- WORK REQUIRED -
From the entries that follow, report every line in which "APIs" occurs.

=== Begin Enclosure ===

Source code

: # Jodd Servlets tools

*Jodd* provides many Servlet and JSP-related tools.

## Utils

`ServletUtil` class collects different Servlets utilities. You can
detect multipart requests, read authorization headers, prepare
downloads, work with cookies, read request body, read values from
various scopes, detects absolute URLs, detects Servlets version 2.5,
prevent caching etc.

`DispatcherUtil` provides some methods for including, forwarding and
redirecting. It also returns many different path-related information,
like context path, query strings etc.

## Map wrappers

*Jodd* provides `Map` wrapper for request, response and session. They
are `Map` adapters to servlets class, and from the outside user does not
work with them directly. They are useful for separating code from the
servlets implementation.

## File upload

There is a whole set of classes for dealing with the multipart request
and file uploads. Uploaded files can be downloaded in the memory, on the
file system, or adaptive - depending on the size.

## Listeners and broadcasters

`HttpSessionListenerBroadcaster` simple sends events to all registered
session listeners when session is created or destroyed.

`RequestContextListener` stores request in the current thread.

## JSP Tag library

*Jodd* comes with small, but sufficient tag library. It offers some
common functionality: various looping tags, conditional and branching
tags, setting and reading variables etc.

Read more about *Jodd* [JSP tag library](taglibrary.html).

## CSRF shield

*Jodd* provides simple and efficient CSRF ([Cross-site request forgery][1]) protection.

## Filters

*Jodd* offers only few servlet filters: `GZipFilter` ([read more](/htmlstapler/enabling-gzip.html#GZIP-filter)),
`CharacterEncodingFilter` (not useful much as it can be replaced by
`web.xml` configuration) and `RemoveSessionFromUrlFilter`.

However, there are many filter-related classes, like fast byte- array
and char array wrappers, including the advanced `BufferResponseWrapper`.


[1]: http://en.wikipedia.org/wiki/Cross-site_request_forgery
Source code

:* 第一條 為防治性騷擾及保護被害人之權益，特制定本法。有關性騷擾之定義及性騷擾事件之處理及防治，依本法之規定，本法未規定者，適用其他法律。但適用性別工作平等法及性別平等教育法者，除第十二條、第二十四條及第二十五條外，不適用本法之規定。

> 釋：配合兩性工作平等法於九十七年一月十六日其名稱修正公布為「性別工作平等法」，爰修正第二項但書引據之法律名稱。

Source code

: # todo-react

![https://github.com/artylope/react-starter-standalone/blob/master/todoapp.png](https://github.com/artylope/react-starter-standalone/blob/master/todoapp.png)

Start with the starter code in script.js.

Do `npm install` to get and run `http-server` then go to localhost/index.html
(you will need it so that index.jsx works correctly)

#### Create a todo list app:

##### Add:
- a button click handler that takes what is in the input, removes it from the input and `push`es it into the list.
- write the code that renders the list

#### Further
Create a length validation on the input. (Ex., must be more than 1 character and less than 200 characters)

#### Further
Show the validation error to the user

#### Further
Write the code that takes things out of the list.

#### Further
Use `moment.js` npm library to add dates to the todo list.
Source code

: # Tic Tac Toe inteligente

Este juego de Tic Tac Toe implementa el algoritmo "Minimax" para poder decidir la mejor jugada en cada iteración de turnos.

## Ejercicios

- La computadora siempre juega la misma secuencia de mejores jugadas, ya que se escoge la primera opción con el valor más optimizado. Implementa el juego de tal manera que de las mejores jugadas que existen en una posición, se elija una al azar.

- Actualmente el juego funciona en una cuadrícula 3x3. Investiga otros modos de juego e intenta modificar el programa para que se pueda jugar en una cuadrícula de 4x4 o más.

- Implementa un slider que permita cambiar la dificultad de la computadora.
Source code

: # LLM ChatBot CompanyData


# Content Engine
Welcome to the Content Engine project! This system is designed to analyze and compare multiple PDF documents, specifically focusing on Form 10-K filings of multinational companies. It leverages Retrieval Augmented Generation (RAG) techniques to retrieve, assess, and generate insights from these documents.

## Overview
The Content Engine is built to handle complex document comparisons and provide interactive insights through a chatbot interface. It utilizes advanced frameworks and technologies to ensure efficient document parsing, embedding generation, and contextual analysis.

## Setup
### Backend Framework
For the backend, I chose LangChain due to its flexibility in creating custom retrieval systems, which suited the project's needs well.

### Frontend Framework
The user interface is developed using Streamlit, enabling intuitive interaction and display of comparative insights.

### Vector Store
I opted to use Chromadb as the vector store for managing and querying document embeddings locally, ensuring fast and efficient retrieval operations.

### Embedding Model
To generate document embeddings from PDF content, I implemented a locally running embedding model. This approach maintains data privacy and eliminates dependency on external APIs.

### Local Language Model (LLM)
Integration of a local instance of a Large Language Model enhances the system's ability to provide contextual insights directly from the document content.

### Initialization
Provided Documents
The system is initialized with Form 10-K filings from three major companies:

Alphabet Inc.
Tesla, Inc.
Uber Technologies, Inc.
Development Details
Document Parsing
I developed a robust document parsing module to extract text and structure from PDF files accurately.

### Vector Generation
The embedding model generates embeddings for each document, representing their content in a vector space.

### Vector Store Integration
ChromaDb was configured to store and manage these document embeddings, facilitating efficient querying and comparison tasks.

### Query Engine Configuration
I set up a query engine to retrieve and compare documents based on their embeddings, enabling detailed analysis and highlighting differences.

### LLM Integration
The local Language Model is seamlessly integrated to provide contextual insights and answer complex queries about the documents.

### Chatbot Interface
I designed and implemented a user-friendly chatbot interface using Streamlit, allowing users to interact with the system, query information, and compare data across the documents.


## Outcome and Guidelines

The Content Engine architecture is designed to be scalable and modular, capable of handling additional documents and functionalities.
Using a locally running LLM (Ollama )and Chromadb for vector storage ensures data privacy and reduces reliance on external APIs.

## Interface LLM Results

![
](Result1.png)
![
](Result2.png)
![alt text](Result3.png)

=== End Enclosure ===

- EXERCISE SOLUTION -
To generate document embeddings from PDF content, I implemented a locally running embedding model. This approach maintains data privacy and eliminates dependency on external APIs.
Using a locally running LLM (Ollama )and Chromadb for vector storage ensures data privacy and reduces reliance on external APIs.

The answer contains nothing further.